Question

When the following redox equation is balanced with smallest whole number coefficients, the coefficient for Sn(OH)3– will be _____. Bi(OH)3(s) + Sn(OH)3–(aq) → Sn(OH)62–(aq) + Bi(s) (basic solution)

Answer 1

Answer:

The coefficient of $Sn(OH)_3^{-}$ is 3 in the balanced redox reaction.

Explanation:

Oxidation reaction is defined as the chemical reaction in which an atom loses its electrons. The oxidation number of the atom gets increased during this reaction.

$X\rightarrow X^{n+}+ne^-$

Reduction reaction is defined as the chemical reaction in which an atom gains electrons.
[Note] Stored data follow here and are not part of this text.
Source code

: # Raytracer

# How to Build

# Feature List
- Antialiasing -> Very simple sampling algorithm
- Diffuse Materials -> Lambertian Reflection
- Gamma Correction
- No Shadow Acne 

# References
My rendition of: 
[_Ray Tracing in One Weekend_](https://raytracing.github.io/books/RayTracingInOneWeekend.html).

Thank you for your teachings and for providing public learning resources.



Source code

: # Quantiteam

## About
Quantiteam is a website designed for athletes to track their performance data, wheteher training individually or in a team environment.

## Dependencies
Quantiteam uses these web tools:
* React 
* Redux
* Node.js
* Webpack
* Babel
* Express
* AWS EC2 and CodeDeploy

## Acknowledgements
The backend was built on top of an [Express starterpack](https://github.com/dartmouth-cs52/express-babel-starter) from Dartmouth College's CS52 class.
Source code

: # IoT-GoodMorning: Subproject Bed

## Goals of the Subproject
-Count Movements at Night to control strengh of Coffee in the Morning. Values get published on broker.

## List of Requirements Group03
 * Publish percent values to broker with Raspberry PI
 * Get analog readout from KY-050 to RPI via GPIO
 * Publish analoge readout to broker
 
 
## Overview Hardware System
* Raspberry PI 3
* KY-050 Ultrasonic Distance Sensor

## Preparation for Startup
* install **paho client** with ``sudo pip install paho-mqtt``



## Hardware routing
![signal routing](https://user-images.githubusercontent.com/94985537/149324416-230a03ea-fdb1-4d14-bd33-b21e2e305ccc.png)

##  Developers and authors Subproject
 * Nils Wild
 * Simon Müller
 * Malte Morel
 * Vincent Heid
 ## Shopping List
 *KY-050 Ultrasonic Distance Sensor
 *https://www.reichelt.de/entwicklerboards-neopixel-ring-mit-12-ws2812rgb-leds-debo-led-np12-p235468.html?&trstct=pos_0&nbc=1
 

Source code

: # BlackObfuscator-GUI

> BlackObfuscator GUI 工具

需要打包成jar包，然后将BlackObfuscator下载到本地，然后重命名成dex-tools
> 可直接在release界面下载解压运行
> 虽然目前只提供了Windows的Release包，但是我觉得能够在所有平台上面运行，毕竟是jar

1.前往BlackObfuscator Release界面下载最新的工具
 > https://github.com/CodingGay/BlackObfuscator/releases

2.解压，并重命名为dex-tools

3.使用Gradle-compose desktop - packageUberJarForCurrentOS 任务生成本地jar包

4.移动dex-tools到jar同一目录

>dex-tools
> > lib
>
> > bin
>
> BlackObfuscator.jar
The oxidation number of the atom gets reduced during this reaction.

$X^{n+}+ne^-\rightarrow X$

For the given chemical reaction:

$Bi(OH)_3+Sn(OH)_3^{-}\rightarrow Sn(OH)6^{2-}+Bi$

The half cell reactions for the above reaction follows:

Oxidation half reaction:  $Sn(OH)_3^{-}+3OH^-\rightarrow Sn(OH)6^{2-}+2e^-$

Reduction half reaction:  $Bi(OH)_3+3e^-\rightarrow Bi+3OH^-$

To balance the oxidation half reaction must be multiplied by 3 and reduction half reaction must be multiplied by 2 thus, the balanced equation is:-

$3Sn(OH)_3^{-}+3OH^-+2Bi(OH)_3\rightarrow 3Sn(OH)6^{2-}+2Bi$

The coefficient of $Sn(OH)_3^{-}$ is 3 in the balanced redox reaction.